» RAW DATA

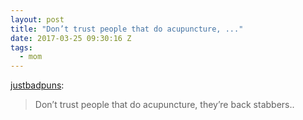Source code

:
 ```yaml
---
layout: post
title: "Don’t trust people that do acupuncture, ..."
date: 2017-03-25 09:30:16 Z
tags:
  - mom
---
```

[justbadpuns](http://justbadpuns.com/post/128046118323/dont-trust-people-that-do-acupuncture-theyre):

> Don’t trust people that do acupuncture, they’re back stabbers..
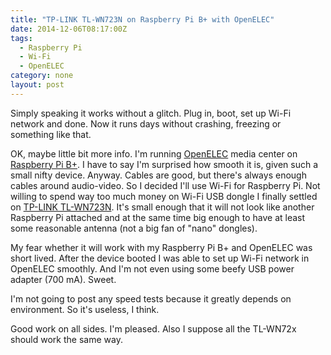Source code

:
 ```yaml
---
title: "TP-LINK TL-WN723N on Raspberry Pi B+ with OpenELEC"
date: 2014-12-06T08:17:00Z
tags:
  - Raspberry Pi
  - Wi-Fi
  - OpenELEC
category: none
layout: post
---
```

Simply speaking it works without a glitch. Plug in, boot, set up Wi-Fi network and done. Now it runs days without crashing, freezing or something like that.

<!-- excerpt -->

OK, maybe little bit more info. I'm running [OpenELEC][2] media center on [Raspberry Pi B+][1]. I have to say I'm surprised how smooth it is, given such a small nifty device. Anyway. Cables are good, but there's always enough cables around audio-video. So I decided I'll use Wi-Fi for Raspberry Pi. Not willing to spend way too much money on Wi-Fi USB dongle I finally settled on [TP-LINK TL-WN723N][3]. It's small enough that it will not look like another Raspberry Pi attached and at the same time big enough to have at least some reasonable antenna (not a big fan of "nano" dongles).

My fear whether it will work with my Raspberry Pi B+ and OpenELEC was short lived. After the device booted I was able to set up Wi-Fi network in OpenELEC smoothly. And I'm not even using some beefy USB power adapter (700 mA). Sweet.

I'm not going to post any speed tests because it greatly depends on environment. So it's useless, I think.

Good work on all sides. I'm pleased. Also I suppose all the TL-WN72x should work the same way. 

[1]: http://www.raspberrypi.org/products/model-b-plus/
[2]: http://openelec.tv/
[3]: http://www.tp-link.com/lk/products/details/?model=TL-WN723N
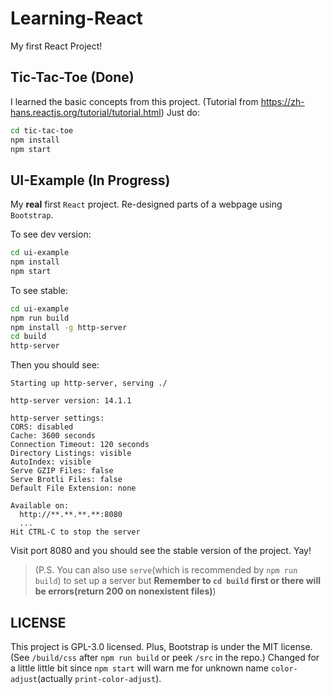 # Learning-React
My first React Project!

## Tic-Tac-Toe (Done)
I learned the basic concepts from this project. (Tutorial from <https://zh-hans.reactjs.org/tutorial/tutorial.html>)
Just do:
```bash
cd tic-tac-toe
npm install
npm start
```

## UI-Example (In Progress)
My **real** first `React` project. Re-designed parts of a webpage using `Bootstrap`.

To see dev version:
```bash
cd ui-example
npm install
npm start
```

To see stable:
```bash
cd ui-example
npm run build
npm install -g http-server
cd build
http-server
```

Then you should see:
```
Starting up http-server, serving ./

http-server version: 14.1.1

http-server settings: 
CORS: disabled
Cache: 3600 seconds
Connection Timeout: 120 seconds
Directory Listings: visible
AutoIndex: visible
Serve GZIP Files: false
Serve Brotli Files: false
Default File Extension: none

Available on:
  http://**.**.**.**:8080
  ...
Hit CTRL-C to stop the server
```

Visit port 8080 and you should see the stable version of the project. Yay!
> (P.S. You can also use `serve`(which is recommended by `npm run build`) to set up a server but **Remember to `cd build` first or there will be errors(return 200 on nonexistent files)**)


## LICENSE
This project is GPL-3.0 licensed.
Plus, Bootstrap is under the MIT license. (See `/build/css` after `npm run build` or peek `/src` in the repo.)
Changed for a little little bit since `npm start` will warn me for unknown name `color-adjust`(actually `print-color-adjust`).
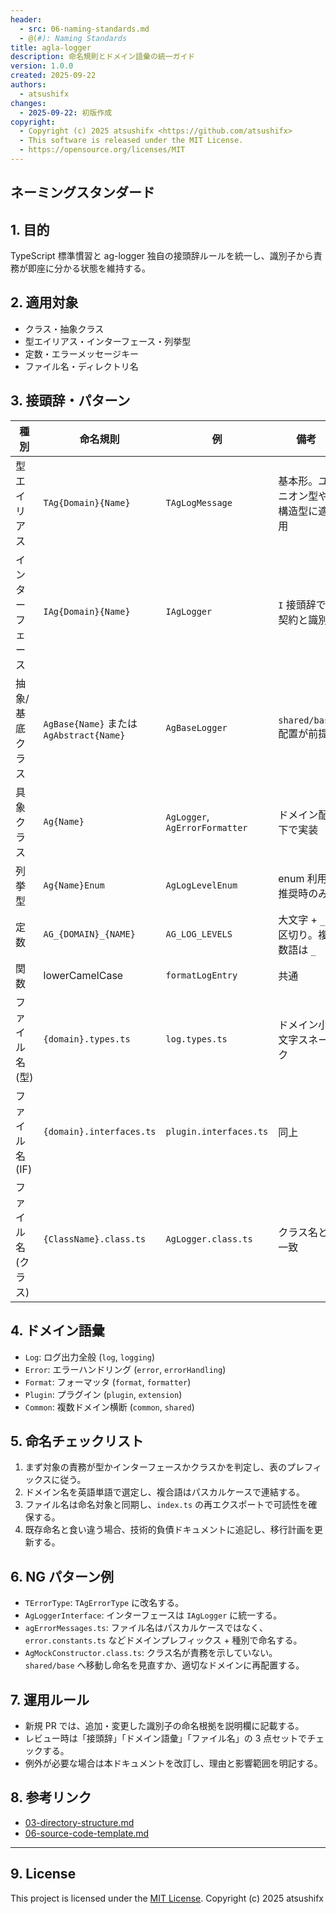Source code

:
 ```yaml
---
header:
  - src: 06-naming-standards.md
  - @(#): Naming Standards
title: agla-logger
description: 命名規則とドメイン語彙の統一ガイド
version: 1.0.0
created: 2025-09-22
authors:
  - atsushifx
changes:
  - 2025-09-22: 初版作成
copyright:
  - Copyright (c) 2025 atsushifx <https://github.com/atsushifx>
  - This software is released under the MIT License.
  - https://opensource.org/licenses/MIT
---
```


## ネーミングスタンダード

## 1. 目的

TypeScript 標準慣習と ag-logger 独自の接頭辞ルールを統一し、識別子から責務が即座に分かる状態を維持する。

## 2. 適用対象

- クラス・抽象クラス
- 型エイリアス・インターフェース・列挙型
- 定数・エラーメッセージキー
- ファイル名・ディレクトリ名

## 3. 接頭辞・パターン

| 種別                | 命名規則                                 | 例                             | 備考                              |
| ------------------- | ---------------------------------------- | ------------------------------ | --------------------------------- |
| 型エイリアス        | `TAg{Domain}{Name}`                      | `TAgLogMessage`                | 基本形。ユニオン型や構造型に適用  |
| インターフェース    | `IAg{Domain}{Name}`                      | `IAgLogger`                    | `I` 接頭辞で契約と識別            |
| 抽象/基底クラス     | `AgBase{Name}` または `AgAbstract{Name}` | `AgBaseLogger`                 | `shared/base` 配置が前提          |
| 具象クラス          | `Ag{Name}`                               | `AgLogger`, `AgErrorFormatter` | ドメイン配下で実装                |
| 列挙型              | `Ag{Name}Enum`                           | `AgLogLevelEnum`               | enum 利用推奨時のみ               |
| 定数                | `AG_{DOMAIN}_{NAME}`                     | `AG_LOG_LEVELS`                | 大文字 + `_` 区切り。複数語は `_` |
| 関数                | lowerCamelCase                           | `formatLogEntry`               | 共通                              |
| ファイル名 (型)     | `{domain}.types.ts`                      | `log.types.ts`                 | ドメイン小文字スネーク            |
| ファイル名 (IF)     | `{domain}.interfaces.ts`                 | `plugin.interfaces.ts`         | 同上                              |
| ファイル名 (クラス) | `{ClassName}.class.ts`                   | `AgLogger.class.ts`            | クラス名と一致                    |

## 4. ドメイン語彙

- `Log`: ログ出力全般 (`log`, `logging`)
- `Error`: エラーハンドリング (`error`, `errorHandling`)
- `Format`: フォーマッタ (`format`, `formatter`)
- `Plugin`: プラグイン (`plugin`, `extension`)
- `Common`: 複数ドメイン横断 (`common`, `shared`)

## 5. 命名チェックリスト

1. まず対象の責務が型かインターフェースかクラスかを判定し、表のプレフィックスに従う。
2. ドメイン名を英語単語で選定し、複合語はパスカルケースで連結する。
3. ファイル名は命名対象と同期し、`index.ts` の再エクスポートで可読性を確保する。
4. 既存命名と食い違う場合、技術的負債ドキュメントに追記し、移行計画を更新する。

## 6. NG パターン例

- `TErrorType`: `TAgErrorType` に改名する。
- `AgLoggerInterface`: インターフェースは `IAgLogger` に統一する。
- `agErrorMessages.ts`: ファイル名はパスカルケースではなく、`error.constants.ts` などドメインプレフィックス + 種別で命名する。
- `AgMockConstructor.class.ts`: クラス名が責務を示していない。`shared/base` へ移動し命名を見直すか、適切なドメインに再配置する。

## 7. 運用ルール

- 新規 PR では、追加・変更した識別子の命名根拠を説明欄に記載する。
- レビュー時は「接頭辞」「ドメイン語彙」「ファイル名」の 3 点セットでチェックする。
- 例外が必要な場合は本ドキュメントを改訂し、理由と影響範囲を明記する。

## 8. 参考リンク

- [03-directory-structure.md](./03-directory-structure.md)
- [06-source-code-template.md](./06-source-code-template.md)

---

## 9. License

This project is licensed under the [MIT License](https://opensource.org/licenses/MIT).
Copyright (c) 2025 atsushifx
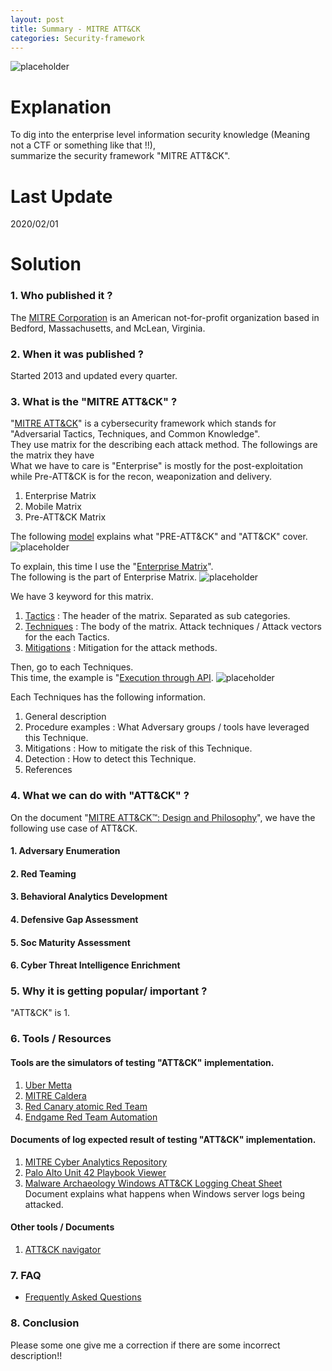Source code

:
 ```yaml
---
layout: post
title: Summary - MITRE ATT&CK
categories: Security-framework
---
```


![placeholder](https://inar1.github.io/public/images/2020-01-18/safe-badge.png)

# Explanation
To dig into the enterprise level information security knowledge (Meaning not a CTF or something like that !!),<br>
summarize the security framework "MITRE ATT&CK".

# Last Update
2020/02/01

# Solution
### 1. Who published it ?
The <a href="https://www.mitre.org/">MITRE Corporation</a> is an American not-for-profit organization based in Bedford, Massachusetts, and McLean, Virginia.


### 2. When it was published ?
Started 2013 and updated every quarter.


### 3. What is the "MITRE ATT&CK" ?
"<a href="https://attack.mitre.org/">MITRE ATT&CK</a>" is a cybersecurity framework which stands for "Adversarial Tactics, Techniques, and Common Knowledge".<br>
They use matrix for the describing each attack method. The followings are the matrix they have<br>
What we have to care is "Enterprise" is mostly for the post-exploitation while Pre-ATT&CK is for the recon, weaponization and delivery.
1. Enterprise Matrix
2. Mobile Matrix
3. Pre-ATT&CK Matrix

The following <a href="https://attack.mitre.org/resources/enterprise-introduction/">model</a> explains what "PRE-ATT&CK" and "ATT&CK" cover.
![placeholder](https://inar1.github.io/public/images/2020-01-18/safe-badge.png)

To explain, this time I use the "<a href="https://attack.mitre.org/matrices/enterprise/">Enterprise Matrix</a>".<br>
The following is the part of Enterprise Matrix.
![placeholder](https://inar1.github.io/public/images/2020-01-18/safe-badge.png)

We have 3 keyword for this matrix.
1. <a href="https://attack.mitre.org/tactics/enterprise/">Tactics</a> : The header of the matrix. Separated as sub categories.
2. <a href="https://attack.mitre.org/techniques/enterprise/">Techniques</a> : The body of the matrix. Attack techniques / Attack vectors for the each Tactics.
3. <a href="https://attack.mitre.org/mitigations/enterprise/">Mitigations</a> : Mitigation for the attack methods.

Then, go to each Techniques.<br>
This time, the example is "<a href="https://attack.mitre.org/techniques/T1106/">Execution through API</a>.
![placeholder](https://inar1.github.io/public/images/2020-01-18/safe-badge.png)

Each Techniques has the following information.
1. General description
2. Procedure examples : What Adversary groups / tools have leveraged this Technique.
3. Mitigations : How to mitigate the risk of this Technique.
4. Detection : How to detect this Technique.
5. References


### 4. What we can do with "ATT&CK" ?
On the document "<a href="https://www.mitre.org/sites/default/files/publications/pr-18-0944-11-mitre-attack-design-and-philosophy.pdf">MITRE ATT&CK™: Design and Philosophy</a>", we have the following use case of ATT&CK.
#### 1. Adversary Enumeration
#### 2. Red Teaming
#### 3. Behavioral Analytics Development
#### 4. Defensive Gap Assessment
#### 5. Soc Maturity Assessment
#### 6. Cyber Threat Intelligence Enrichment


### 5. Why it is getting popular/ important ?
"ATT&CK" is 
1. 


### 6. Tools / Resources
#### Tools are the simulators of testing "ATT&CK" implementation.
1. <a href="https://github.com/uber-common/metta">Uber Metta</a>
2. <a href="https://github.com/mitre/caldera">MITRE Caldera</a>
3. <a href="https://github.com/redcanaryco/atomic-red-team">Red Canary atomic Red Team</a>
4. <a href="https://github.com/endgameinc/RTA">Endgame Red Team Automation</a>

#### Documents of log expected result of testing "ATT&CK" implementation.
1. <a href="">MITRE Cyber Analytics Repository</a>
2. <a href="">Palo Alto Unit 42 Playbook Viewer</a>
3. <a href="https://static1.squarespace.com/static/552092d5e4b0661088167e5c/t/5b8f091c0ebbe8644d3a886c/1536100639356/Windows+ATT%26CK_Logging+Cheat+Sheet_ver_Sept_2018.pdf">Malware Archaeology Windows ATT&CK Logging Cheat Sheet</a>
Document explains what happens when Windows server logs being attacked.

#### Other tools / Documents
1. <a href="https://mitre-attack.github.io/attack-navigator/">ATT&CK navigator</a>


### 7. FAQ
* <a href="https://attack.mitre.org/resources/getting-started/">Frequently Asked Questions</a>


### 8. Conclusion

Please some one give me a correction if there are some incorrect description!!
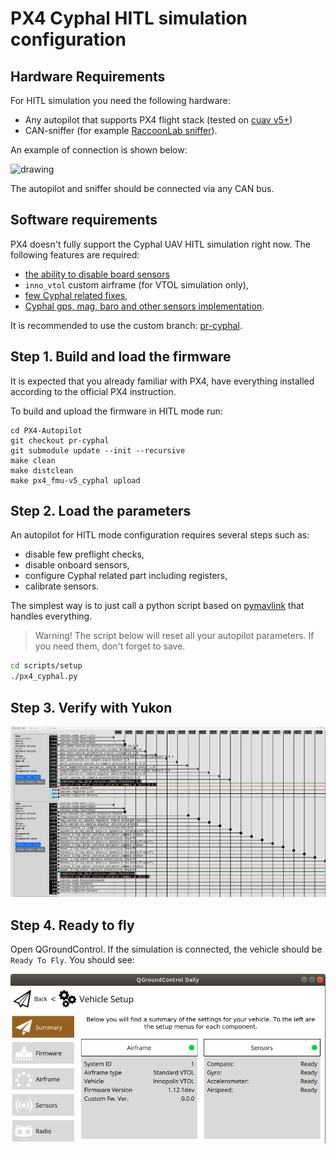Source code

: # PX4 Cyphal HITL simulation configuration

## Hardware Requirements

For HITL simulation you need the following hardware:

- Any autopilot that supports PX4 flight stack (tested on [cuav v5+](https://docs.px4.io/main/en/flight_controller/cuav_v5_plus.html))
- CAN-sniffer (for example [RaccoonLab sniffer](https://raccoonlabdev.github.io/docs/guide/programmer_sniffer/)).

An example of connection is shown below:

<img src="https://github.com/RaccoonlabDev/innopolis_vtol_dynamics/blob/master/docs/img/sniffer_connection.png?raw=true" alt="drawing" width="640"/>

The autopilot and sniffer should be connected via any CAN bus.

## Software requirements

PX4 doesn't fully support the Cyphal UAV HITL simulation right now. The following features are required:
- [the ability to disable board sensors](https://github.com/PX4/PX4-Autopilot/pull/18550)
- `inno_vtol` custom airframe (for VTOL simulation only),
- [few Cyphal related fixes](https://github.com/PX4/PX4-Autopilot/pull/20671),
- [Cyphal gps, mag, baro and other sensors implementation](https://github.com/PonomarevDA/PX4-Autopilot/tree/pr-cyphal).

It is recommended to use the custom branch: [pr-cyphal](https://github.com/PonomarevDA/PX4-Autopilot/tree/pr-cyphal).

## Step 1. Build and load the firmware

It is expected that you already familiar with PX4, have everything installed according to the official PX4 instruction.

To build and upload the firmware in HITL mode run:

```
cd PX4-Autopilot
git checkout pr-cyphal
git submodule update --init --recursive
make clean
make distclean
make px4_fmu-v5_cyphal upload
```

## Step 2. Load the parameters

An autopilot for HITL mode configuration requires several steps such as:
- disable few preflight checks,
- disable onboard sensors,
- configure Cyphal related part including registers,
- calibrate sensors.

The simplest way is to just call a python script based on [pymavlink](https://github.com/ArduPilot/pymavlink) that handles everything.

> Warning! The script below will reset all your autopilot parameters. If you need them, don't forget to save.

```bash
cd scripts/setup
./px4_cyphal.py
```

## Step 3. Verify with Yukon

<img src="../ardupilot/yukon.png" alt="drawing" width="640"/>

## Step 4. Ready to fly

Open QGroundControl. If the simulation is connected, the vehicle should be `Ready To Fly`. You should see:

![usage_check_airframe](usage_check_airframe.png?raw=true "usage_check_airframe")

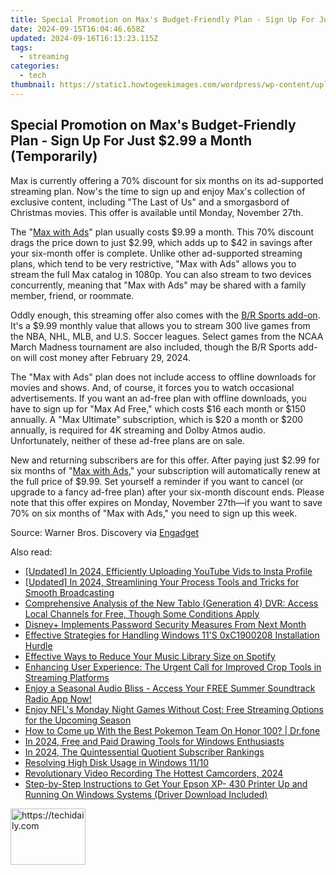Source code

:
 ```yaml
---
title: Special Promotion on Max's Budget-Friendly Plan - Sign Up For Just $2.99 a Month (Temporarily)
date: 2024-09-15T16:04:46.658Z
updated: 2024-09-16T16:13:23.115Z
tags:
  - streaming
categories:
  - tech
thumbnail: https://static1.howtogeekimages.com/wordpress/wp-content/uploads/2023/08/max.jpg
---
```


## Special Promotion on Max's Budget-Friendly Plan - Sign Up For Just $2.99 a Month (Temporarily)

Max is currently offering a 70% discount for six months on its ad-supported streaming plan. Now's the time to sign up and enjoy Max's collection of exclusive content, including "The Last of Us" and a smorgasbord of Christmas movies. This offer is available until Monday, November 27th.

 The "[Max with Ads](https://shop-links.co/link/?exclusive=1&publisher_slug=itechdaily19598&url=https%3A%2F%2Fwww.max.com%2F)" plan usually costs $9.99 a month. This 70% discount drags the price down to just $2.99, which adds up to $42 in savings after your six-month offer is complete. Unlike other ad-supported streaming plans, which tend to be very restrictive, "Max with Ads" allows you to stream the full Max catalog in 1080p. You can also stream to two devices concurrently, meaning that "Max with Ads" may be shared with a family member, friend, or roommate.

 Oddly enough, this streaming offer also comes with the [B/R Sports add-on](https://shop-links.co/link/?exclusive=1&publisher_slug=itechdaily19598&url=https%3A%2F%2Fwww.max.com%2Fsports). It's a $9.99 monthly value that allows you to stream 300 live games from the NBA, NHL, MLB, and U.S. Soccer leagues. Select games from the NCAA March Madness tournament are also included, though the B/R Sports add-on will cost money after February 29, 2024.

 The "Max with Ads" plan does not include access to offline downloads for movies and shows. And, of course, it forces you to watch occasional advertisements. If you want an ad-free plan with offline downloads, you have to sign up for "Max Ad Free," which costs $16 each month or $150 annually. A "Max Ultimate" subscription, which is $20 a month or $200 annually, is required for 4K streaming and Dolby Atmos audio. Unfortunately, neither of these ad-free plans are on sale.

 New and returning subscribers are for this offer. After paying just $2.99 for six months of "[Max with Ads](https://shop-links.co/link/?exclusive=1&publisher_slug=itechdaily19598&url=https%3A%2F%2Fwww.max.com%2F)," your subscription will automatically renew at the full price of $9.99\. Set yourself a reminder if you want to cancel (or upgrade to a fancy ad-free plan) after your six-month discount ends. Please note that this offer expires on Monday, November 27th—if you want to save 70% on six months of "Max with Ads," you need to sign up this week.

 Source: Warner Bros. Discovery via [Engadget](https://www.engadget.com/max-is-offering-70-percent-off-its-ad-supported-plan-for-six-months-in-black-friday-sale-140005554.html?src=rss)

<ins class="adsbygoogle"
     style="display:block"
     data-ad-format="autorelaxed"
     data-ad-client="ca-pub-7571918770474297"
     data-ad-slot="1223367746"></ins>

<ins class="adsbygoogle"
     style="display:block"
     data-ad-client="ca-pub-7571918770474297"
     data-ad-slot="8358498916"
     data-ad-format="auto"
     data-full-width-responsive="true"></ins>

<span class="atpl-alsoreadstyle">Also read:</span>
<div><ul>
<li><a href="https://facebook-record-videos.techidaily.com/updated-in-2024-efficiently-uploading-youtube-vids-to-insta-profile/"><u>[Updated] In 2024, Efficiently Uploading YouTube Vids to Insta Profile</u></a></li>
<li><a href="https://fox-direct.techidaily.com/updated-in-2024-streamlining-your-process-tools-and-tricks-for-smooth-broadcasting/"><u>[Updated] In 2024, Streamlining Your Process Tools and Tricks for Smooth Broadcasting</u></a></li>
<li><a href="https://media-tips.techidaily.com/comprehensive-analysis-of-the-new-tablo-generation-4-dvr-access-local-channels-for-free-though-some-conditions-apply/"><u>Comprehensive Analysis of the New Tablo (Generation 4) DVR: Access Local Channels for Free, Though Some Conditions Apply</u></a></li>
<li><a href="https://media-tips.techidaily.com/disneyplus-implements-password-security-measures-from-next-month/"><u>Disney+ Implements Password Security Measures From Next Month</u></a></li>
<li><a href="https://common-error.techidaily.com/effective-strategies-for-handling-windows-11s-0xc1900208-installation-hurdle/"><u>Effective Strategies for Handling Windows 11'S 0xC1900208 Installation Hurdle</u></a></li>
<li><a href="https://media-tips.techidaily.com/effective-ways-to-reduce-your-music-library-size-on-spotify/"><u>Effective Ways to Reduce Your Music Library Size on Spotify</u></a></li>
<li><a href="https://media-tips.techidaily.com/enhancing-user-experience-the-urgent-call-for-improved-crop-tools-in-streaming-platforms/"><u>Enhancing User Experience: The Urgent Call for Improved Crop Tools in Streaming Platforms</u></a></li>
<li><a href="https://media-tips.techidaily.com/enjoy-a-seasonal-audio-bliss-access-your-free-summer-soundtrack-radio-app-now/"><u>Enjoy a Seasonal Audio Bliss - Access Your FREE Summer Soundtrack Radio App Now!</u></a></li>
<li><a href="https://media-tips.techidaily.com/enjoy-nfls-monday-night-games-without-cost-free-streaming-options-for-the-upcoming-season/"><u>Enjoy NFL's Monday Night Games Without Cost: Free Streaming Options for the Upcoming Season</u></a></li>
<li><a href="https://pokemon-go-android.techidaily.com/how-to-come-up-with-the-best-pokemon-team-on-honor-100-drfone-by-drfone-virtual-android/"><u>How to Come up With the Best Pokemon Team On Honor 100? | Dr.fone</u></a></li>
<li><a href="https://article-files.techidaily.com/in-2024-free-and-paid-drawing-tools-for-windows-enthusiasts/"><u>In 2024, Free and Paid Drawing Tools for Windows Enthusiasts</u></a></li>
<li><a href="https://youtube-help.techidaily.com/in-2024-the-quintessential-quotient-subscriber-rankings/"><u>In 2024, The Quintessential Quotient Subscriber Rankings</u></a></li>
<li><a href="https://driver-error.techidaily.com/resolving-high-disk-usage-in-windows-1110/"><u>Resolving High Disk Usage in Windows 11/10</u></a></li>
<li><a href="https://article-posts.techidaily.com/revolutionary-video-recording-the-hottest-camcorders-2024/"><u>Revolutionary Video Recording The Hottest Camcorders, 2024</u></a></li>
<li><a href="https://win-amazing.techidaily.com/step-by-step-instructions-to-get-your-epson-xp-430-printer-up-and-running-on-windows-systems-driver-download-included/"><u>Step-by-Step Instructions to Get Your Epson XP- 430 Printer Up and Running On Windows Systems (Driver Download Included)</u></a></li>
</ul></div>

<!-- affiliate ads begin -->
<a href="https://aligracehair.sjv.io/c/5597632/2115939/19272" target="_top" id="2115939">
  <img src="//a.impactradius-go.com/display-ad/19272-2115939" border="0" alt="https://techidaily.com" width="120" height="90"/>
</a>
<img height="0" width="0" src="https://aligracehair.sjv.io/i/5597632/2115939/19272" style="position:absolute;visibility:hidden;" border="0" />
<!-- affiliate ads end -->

» TASK DESCRIPTION
Could the lines from the top of the material through the line with "<!-- excerpt -->" be repeated exactly, pictures left out?

» EXERCISE RESULT
Source code

:
 ```yaml
---
layout: post
title: "Don’t trust people that do acupuncture, ..."
date: 2017-03-25 09:30:16 Z
tags:
  - mom
---
```

[justbadpuns](http://justbadpuns.com/post/128046118323/dont-trust-people-that-do-acupuncture-theyre):

> Don’t trust people that do acupuncture, they’re back stabbers..
Source code

:
 ```yaml
---
title: "TP-LINK TL-WN723N on Raspberry Pi B+ with OpenELEC"
date: 2014-12-06T08:17:00Z
tags:
  - Raspberry Pi
  - Wi-Fi
  - OpenELEC
category: none
layout: post
---
```

Simply speaking it works without a glitch. Plug in, boot, set up Wi-Fi network and done. Now it runs days without crashing, freezing or something like that.

<!-- excerpt -->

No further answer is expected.